TORONTO - Canada's newest union has a few ideas on how to expand its already sizable membership even during turbulent times for the labour movement.
The Canadian Auto Workers union and the Communications, Energy and Paperworkers Union of Canada merged this weekend to form a new group called Unifor.
The merged union already has around 300,000 members but discussion at Unifor's founding convention in Toronto this weekend has been highly concerned with membership expansion — including organization in traditionally non-unionized industries.
This comes at a time when labour feels it is under attack, a point that was made forcefully at the Unifor convention.
"There is no doubt that the union moment in the private sector is on its heels, it has been in retreat for some years now," said Nelson Wiseman, associate professor of political science at the University of Toronto.
Wiseman said when unions were created in Canada they were organized around individual sectors of the workforce, now many unions are a combination of multiple sectors.
"It is a sign of their weakening power that they have to combine," said Wiseman, pointing to declining membership rates in Canadian unions.
An early test for the new union could come this fall when legislative Bill-C377, a private member's bill the would force unions to file financial statements, making public any expenses over $5,000, along with the salaries of their employees making more than $100,000, will again be debated on Parliament Hill.
"The Conservative government has decided to challenge our democratic right to organize and collect dues. They are singling out unions. They’re attacking our finances. They’re attacking our ability to represent our members," said newly elected Unifor president Jerry Dias in his acceptance speech on Saturday.
A spokesman for Minister of Labour Kellie Leitch said that the minister has contacted Dias to congratulate him and discuss ways of working together to improve job opportunities.
Unifor official Fred Wilson has been sitting on the membership expansion working group at the conference.
"The most significant thing about Unifor's membership drive is our conventional organizing capacity, which will be formidable," said Wilson.
The union will be setting aside a tenth of it's budget for projects like workplace sign-up drives and footing legal bills for groups in Canada trying to unionize.
"By allocating 10 per cent of our total revenue to organizing means that we will have approximately $10 million for organizing, that is very large war chest for a Canadian union," said Wilson.
But Unifor has made it clear they will also be looking at less traditional methods for expanding its membership.

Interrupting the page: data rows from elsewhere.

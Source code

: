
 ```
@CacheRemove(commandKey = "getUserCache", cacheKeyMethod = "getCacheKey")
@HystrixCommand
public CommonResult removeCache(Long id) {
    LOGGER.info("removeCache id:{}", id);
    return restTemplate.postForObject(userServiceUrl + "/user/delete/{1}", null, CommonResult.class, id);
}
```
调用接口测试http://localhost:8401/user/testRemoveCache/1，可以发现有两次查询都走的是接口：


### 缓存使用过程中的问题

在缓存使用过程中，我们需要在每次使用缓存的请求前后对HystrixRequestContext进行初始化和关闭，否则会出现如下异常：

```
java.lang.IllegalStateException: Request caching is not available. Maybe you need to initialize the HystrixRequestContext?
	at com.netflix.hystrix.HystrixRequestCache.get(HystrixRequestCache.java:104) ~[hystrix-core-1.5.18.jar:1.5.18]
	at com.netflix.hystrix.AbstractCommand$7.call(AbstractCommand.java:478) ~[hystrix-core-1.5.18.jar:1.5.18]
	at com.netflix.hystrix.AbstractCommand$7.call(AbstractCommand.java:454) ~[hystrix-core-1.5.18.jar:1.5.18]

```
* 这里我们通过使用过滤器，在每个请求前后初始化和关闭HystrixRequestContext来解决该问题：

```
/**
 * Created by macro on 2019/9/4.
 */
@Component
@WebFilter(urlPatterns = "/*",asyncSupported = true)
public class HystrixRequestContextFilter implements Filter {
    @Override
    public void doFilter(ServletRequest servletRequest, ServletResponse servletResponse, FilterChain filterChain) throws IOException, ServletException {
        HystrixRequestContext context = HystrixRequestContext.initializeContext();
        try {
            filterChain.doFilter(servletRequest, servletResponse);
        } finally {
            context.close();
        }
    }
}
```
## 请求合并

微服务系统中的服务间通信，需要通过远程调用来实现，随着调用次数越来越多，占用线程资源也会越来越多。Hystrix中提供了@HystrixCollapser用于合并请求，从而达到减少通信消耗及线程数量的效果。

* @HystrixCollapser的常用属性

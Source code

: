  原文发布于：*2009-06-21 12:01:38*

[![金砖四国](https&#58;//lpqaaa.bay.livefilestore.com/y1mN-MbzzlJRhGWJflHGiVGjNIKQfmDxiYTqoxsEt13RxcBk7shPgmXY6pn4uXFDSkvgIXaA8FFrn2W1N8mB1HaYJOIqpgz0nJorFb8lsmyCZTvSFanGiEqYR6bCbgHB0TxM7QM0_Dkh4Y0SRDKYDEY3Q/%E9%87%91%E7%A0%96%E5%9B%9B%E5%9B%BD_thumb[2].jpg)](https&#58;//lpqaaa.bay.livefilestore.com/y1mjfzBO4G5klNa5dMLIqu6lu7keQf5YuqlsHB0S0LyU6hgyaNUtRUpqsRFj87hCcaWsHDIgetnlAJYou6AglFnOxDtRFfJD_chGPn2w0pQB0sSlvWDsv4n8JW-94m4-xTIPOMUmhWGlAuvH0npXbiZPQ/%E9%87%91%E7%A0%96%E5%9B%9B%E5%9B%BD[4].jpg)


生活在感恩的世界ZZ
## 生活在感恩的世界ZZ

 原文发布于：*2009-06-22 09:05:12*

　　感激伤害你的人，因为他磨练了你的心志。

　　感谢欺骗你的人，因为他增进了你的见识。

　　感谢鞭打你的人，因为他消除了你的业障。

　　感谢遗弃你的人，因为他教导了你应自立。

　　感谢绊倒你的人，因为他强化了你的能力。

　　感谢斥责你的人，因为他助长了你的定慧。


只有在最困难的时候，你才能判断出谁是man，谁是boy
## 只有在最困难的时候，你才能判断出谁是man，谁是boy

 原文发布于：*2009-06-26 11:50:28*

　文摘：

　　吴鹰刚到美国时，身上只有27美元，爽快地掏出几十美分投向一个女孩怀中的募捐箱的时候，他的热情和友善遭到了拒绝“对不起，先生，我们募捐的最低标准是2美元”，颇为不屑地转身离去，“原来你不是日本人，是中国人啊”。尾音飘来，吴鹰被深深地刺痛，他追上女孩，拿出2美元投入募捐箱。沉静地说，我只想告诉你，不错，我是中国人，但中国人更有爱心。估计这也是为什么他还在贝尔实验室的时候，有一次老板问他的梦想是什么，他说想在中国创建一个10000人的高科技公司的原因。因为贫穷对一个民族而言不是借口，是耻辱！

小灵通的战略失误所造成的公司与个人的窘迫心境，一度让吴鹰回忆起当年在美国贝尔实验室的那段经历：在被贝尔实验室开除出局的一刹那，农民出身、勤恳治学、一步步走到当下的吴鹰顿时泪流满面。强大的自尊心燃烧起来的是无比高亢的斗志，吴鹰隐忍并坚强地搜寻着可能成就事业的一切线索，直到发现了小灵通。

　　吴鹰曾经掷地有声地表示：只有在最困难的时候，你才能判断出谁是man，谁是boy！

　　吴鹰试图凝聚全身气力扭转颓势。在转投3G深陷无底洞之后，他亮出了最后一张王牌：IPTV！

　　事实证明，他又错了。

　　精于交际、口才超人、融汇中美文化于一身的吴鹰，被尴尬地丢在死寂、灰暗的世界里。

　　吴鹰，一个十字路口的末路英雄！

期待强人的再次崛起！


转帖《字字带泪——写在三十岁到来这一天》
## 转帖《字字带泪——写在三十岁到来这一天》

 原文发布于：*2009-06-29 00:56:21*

"We will have three categories of membership in the new union, one category will be members in bargaining units, the second are retired members and a third category will be members without collective units," said Wilson.
According to Wilson, the organization of groups of people without collective units will be done by new community chapters.
For example, Dias said that he applauded the movement to organize by fast food workers in the U.S.
How this new approach will work in practice is still to be seen, says Wilson.
"Unifor was born yesterday (Saturday) and the new category of membership only began yesterday, so we will have to stay tuned for the specifics of where you will see these new approaches to organizing taking shape."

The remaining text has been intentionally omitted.